**Exercise goal**.
Below are records; how many of their lines contain "items"? Reply with the number and no other words.

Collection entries
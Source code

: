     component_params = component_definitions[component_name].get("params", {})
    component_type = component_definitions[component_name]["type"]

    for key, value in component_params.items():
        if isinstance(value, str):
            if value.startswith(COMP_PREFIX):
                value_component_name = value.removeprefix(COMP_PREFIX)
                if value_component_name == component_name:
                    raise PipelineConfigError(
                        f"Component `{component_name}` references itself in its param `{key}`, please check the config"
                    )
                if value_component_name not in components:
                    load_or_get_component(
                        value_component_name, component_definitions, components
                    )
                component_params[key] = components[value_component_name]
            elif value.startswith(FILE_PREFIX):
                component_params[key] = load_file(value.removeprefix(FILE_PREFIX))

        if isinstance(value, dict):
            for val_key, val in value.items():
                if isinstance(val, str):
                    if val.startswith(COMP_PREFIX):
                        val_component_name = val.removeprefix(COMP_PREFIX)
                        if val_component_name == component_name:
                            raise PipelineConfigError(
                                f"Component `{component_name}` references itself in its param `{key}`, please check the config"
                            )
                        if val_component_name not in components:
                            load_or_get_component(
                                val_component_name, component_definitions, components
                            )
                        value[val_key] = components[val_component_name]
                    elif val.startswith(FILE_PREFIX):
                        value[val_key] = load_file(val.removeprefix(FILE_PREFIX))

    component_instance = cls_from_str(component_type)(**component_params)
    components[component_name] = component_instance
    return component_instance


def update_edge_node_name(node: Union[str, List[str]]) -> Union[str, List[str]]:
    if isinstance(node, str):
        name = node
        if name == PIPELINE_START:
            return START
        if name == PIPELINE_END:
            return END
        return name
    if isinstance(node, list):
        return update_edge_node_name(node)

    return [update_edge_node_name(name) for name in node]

**Task output**.
2